[Items from a data source]
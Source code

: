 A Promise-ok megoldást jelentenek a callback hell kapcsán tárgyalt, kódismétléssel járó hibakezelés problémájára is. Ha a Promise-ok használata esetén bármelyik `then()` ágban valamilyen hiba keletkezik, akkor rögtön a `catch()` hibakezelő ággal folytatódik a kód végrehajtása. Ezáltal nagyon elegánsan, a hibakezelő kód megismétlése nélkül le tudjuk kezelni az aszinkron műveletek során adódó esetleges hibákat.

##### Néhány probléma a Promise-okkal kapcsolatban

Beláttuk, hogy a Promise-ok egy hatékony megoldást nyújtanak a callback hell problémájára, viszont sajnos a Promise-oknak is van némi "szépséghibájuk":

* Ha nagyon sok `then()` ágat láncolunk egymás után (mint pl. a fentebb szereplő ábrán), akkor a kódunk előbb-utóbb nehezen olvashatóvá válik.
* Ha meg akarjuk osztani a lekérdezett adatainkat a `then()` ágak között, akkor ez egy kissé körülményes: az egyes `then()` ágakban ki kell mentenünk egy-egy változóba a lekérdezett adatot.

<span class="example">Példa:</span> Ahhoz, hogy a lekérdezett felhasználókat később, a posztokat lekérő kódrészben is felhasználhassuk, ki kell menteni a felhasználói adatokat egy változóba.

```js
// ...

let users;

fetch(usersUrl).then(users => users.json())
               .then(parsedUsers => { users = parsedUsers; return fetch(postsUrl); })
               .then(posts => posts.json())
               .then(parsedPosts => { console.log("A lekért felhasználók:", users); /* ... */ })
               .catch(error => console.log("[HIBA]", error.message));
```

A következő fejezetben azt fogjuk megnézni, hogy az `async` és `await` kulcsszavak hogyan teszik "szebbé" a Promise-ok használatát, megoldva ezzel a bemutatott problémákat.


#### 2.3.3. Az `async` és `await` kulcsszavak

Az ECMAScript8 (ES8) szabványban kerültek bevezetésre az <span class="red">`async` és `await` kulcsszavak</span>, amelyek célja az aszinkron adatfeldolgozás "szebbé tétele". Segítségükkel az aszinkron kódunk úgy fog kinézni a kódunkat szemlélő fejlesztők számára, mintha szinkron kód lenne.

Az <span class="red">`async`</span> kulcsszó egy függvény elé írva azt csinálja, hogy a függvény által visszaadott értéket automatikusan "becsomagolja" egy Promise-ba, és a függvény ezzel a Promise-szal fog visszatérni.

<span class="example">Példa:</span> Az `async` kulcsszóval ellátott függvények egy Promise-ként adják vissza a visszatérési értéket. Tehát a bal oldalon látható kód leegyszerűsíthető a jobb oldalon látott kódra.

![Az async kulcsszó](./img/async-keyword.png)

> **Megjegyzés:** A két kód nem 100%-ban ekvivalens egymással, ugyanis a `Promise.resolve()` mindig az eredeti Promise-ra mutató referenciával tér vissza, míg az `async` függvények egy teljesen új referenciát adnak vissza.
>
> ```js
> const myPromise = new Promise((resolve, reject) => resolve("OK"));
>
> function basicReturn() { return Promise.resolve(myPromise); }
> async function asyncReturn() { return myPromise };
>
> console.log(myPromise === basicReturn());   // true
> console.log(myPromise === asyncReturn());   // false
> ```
==
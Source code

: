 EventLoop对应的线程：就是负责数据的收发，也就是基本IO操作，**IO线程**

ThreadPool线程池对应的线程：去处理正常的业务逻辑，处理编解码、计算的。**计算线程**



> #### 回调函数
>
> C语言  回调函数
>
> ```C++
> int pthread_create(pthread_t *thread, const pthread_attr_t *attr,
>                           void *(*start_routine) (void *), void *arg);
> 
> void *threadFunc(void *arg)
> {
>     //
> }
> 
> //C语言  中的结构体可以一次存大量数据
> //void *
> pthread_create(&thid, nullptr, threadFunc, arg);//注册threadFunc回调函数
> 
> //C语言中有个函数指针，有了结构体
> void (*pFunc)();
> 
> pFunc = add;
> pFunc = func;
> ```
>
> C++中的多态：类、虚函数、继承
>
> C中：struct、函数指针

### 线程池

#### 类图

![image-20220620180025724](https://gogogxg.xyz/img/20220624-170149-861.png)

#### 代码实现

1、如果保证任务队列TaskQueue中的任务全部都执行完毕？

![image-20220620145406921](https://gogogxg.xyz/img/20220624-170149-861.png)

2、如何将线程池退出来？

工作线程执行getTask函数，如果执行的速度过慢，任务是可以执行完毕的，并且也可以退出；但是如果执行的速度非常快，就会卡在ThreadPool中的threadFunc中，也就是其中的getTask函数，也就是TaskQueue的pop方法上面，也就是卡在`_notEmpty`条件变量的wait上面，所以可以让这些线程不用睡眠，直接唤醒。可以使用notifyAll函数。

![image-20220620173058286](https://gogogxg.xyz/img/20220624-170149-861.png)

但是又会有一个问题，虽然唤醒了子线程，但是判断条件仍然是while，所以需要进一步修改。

# Work item
Locate the word "hell" in the records above, and return each line that has it.

# Answer section
: A Promise-ok megoldást jelentenek a callback hell kapcsán tárgyalt, kódismétléssel járó hibakezelés problémájára is. Ha a Promise-ok használata esetén bármelyik `then()` ágban valamilyen hiba keletkezik, akkor rögtön a `catch()` hibakezelő ággal folytatódik a kód végrehajtása. Ezáltal nagyon elegánsan, a hibakezelő kód megismétlése nélkül le tudjuk kezelni az aszinkron műveletek során adódó esetleges hibákat.
Beláttuk, hogy a Promise-ok egy hatékony megoldást nyújtanak a callback hell problémájára, viszont sajnos a Promise-oknak is van némi "szépséghibájuk":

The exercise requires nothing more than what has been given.